Having a major National Park Service presence is also of tremendous benefit. The Park Service not only provides management and visitor interpretation services, but it brings a "cachet" to the region, something especially beneficial in bringing in visitors who might not otherwise associate industrial northwest Indiana with natural resources and beauty.
To the Northwestern Indiana Regional Planning Commission and others, thinking green is the way to rebuild the region's economy. As planners know, this is no longer a novel approach. Citizens and local officials are increasingly recognizing that what's good for the environment most often corresponds to what's good for the economy.
Sidebar: On the formation of dunes
From Indiana: A Guide to the Hoosier State (1941) one of the books in the outstanding WPA American Guide Series:
"The formation of a dune is a curious process. Sand swept upon the shore by the waters of Lake Michigan is carried inland by the prevailing north and northwest winds. Then a struggle begins between the invading and shifting sand and the hardy vegetation that may spring up and threaten to block its way.
Grasses, vines, shrubs, and small cottonwood trees sink long surface and lateral roots and provide a nucleus around which small cones of sand are formed. In time the cone is increased in size by the wind-driven sand, and slowly a dune is formed ... "

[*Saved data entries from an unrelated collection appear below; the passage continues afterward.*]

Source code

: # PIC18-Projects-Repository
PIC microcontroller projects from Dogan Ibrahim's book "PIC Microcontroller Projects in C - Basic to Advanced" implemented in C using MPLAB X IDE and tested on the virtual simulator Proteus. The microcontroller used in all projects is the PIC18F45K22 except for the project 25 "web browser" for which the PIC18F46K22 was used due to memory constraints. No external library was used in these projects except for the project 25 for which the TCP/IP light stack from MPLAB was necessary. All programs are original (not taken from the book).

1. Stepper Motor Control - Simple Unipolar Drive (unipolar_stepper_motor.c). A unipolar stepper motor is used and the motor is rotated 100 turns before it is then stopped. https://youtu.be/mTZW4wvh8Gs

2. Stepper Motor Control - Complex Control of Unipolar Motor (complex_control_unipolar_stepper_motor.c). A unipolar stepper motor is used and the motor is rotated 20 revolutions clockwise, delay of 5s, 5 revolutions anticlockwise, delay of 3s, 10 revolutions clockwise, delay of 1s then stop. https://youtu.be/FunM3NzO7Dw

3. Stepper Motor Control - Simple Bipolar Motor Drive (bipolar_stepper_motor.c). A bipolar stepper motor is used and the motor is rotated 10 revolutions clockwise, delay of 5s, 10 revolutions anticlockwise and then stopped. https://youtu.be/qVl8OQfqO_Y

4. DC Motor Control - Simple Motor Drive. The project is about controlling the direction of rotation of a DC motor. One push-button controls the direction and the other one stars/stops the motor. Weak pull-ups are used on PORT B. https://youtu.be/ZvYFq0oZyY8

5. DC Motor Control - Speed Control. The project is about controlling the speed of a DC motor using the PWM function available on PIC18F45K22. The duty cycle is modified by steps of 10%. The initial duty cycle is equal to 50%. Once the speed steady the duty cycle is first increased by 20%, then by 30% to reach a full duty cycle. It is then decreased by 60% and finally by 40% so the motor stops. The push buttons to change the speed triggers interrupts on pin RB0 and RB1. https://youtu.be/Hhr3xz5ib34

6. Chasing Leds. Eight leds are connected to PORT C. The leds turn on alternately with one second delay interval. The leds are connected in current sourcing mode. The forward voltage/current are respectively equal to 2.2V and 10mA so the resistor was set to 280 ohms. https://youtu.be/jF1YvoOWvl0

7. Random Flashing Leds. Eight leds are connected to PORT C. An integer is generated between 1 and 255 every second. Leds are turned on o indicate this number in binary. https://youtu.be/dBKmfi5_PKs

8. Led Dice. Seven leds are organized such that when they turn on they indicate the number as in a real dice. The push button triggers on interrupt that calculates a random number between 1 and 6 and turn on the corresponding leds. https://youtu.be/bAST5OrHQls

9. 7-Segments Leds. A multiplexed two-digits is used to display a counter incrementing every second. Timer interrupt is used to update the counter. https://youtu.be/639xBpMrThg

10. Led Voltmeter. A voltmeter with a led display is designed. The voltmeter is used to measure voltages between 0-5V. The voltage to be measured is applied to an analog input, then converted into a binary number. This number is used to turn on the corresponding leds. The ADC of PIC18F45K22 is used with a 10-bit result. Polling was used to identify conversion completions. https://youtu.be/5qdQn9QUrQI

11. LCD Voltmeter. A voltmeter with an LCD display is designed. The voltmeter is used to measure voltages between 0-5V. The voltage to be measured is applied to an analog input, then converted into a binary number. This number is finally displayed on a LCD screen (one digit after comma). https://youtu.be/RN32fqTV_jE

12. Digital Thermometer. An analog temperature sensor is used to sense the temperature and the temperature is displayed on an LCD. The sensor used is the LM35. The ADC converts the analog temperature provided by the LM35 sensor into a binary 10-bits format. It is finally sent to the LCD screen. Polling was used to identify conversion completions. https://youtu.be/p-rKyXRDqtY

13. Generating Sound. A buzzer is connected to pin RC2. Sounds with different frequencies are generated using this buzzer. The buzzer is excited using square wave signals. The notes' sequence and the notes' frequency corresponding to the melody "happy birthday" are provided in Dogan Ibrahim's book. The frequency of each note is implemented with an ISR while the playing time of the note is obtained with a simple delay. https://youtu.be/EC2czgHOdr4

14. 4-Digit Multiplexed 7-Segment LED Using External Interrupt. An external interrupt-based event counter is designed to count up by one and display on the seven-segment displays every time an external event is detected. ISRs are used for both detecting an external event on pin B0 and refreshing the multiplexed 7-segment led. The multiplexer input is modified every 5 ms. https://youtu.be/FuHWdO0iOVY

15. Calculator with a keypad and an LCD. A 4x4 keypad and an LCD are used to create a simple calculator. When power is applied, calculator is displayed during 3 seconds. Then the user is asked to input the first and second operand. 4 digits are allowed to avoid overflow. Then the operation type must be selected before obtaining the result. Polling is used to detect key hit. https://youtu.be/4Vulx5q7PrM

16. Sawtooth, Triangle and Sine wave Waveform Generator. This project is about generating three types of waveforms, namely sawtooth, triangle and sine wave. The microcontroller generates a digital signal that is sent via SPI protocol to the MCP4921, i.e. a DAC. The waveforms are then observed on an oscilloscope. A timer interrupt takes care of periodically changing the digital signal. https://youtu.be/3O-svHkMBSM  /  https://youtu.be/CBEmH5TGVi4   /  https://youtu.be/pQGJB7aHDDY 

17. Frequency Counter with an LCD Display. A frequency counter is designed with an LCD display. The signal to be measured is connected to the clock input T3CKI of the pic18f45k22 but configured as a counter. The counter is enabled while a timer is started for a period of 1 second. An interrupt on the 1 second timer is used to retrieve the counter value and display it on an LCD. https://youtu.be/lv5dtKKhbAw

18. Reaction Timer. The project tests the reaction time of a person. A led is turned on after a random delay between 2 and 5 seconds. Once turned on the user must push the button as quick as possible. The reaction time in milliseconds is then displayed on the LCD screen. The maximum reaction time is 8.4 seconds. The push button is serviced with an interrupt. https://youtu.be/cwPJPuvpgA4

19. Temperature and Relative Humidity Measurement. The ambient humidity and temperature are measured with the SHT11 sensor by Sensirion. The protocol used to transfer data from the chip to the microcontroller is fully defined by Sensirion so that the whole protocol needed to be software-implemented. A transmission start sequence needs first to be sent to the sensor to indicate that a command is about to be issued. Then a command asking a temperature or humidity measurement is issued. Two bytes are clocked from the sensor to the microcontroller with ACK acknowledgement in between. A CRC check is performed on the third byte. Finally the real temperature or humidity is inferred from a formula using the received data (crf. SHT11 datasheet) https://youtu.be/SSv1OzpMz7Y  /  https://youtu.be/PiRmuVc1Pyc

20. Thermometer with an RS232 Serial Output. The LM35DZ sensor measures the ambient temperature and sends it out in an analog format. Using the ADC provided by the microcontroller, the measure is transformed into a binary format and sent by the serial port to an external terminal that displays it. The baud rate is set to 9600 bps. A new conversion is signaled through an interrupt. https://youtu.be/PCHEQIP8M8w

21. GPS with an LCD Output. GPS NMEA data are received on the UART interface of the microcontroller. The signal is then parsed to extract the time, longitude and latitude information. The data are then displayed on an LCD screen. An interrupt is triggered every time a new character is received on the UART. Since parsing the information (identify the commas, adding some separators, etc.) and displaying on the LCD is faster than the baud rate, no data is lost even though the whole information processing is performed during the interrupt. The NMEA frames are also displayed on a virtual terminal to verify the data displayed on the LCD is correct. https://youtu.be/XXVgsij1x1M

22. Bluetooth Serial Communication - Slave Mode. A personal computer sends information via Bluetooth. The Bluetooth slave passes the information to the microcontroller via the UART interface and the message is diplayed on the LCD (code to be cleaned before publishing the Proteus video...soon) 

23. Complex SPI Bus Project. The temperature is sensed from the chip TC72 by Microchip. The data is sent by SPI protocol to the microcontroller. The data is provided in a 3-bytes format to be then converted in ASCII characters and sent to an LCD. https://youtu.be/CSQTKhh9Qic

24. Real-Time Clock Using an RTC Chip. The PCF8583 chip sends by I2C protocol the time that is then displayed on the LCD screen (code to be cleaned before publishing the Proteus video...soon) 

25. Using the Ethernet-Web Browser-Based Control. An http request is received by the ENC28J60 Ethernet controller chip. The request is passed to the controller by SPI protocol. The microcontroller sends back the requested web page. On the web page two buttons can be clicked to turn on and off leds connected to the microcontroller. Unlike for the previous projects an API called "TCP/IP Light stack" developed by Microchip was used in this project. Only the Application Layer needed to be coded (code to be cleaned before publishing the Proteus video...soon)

Sidebar: The Village in Burns Harbor
The Village in Burns Harbor, not far from the lakefront, follows new urbanist principles. It has been specially recognized as a green neighborhood by the NAHB. And, yes, there was even construction underway the day I visited -- with five houses being built (bringing the total to 70, about 1/4 of the ultimate build out).
Developer Clifford Fleming told me house prices range from about $180,000 to $350,000, attracting many parents with young children as their "first buy-up home," but also some empty nesters. It's just an hour's commute to Chicago from the nearby commuter station.
A downtown mixed-use district is planned next to the Village (detailed in the town center/subarea plan available from the web site). Fleming is committed to "the idea of developing a workingman's town" and "enhancing the image of northwest Indiana," where he grew up.